Data excerpts ▸
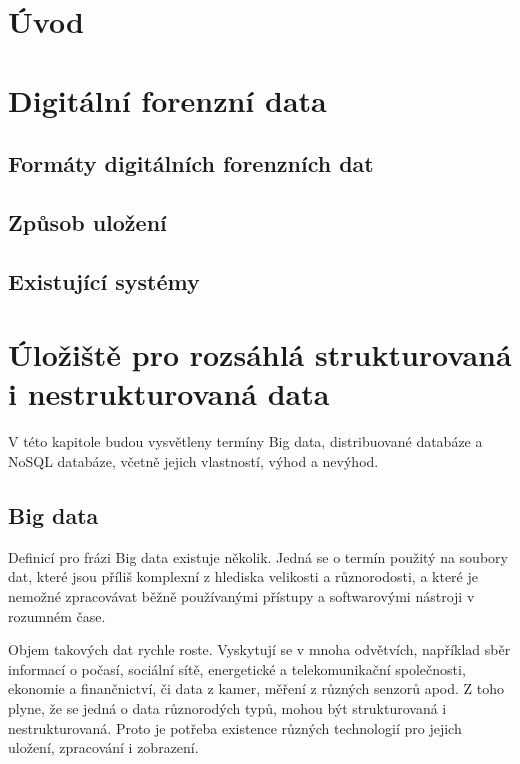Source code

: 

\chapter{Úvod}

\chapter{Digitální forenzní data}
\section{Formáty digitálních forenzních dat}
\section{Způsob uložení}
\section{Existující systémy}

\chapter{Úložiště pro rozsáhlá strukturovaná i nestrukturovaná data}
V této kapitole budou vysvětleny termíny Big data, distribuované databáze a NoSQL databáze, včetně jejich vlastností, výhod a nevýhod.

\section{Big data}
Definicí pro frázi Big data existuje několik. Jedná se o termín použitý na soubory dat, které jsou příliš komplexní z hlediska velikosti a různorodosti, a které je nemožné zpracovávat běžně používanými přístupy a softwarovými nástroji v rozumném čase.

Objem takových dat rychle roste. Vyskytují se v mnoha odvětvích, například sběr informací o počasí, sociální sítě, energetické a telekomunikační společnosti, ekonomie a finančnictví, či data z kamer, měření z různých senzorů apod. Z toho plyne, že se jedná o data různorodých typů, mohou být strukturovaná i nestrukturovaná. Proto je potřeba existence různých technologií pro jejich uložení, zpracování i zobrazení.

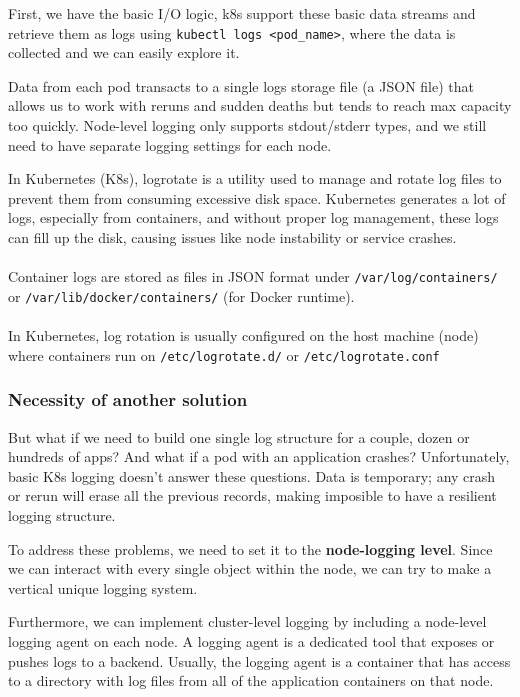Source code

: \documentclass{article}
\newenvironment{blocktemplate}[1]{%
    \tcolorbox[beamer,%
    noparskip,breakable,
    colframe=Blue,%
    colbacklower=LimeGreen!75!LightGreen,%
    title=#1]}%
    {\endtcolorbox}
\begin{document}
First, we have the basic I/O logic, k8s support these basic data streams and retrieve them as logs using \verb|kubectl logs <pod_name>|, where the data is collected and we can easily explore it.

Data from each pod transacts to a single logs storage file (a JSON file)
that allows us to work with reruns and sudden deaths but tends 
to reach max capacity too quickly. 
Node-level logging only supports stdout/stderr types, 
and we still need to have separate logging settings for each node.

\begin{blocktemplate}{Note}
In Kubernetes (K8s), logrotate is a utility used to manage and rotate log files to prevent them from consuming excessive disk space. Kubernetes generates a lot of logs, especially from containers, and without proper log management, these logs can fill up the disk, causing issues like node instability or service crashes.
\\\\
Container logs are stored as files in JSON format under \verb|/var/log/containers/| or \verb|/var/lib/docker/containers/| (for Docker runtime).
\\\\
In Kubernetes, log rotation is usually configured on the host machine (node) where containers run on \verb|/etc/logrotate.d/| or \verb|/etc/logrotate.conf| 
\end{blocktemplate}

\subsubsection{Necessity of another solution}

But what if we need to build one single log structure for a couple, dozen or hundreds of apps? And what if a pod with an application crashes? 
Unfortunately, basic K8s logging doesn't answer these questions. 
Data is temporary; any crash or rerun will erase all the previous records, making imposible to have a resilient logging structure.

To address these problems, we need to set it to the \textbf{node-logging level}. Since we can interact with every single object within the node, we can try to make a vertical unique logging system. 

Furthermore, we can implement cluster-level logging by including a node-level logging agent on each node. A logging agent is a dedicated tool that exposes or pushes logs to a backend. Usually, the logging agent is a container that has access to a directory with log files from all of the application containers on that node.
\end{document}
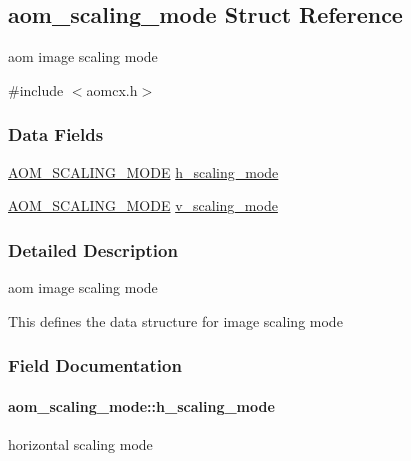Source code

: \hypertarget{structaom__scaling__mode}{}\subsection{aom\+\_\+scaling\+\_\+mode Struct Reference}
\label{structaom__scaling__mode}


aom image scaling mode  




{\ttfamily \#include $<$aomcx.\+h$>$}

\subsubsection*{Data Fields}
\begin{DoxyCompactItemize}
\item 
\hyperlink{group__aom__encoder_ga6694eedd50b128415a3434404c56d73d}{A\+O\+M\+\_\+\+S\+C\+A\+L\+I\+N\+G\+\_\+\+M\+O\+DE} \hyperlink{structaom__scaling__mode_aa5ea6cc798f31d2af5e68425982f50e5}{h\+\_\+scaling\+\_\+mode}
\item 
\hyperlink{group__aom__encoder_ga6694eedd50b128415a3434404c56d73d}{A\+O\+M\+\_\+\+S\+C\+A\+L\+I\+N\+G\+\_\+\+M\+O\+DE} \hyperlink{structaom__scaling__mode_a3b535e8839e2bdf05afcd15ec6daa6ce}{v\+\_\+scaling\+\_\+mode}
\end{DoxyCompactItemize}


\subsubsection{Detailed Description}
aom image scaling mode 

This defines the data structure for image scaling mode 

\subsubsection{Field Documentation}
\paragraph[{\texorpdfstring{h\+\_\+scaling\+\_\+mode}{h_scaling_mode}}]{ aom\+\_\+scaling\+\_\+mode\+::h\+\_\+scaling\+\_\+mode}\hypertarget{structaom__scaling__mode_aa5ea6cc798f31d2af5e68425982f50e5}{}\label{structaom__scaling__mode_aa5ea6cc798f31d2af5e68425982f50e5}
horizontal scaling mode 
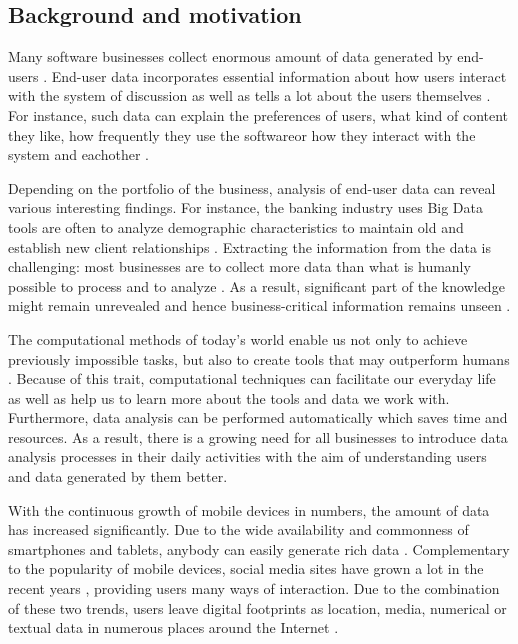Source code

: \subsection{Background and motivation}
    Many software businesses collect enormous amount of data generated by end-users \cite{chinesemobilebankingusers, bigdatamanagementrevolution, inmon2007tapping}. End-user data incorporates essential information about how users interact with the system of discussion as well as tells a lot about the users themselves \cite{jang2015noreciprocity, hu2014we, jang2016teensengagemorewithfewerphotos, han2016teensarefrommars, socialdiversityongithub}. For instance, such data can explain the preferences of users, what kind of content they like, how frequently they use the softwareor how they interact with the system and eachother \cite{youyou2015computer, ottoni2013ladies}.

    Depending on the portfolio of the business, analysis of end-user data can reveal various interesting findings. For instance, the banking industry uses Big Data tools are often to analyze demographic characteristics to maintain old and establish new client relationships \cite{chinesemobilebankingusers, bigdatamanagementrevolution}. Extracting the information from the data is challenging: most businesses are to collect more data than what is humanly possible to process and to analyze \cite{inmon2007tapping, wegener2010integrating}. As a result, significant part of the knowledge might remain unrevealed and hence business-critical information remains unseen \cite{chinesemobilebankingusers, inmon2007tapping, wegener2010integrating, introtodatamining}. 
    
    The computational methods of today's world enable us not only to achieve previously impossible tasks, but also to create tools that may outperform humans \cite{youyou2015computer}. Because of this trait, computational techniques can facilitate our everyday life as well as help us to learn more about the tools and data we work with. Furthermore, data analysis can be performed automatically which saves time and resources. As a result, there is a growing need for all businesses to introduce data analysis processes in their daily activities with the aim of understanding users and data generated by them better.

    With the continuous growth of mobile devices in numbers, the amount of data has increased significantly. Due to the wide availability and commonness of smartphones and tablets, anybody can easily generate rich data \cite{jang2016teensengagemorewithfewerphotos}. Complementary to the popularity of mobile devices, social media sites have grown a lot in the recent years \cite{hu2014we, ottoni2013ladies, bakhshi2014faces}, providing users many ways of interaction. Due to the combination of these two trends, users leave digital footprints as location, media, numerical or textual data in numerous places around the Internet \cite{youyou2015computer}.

...

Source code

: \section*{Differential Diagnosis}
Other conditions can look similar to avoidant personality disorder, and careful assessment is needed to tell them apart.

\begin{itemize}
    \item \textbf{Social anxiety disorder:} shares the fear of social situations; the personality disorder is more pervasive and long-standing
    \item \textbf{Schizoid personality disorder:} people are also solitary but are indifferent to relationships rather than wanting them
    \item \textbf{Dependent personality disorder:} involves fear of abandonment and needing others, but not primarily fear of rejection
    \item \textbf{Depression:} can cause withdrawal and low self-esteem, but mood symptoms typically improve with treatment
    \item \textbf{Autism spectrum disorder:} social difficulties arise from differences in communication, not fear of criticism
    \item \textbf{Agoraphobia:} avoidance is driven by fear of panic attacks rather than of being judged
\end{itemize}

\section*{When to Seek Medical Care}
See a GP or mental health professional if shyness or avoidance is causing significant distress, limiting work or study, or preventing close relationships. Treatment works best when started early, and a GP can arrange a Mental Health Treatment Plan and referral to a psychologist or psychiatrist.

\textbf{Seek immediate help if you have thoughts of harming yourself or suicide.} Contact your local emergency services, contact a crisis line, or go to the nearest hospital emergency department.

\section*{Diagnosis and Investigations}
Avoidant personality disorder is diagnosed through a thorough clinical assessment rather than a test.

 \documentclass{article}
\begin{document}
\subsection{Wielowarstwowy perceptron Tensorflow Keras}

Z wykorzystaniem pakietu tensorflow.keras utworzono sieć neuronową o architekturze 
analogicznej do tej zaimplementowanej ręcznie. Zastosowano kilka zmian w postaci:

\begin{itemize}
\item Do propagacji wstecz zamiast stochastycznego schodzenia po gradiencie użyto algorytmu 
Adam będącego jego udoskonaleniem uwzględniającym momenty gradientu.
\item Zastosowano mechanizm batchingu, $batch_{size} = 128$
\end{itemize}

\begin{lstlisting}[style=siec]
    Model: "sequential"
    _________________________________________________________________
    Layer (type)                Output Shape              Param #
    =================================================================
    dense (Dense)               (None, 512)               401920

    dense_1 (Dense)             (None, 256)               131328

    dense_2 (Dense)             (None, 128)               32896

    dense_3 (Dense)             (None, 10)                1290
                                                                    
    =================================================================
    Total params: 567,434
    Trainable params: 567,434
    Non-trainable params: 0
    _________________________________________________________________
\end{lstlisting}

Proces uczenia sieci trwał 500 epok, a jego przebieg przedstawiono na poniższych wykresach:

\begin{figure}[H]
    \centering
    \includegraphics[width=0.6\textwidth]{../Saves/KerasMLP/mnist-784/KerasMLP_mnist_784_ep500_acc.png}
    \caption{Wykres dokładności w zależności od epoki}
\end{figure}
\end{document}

---

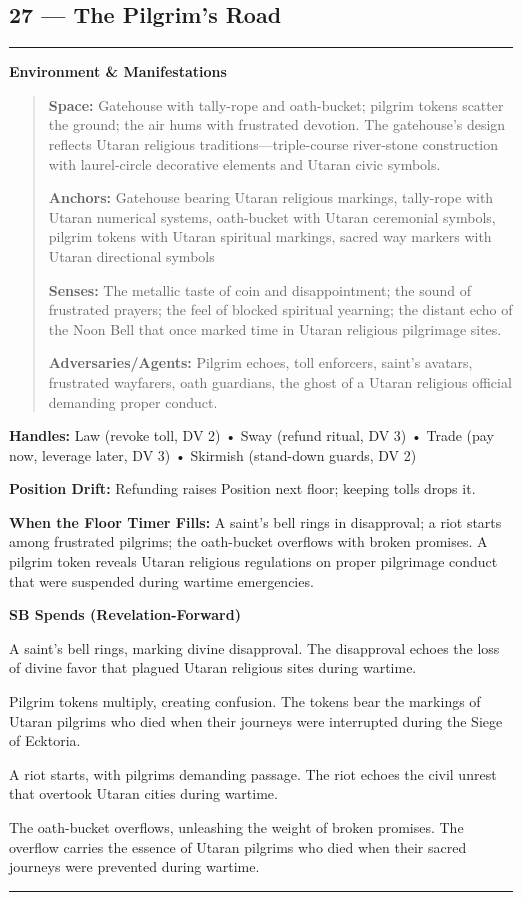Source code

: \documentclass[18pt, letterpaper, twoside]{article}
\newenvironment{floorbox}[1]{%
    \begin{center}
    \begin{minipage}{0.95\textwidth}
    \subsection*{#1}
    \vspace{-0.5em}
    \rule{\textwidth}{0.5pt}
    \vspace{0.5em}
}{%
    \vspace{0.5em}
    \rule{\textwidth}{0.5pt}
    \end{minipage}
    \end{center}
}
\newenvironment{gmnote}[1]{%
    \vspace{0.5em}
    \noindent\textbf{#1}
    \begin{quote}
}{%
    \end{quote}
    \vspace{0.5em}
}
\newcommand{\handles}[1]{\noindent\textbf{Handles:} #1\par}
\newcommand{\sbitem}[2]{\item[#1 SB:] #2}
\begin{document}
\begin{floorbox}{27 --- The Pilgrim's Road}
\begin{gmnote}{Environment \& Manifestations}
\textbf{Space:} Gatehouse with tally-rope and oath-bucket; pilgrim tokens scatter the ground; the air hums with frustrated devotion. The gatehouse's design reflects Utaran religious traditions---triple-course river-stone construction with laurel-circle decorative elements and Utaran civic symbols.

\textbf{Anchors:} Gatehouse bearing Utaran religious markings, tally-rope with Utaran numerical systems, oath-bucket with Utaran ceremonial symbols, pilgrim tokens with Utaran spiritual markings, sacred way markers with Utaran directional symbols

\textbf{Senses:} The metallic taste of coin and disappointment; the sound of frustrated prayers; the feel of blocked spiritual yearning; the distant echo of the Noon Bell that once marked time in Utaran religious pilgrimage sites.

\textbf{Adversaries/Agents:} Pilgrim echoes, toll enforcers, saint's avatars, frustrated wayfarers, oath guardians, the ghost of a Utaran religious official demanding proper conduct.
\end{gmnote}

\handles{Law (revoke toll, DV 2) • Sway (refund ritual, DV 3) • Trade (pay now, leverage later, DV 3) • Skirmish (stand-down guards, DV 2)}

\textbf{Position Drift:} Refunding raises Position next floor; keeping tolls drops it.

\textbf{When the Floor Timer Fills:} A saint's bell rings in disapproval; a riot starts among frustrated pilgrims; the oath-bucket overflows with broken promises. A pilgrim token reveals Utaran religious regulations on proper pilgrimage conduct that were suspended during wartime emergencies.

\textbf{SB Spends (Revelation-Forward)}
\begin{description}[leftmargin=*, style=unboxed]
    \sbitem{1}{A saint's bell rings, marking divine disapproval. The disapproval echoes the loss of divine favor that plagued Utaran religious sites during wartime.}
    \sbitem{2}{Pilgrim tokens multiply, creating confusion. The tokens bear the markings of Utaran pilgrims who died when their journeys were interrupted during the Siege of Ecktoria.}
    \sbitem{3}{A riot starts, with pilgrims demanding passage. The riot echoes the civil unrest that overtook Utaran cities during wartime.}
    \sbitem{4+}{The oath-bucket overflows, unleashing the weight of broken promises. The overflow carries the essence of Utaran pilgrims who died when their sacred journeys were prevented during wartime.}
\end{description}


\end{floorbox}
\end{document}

The problem ▸
One stretch of the lines above is wanted, from the line that contains "tolls drops it." through the line that contains "bell rings, marking". Output it exactly.

Expected answer ▸
\textbf{Position Drift:} Refunding raises Position next floor; keeping tolls drops it.

\textbf{When the Floor Timer Fills:} A saint's bell rings in disapproval; a riot starts among frustrated pilgrims; the oath-bucket overflows with broken promises. A pilgrim token reveals Utaran religious regulations on proper pilgrimage conduct that were suspended during wartime emergencies.

\textbf{SB Spends (Revelation-Forward)}
\begin{description}[leftmargin=*, style=unboxed]
    \sbitem{1}{A saint's bell rings, marking divine disapproval. The disapproval echoes the loss of divine favor that plagued Utaran religious sites during wartime.}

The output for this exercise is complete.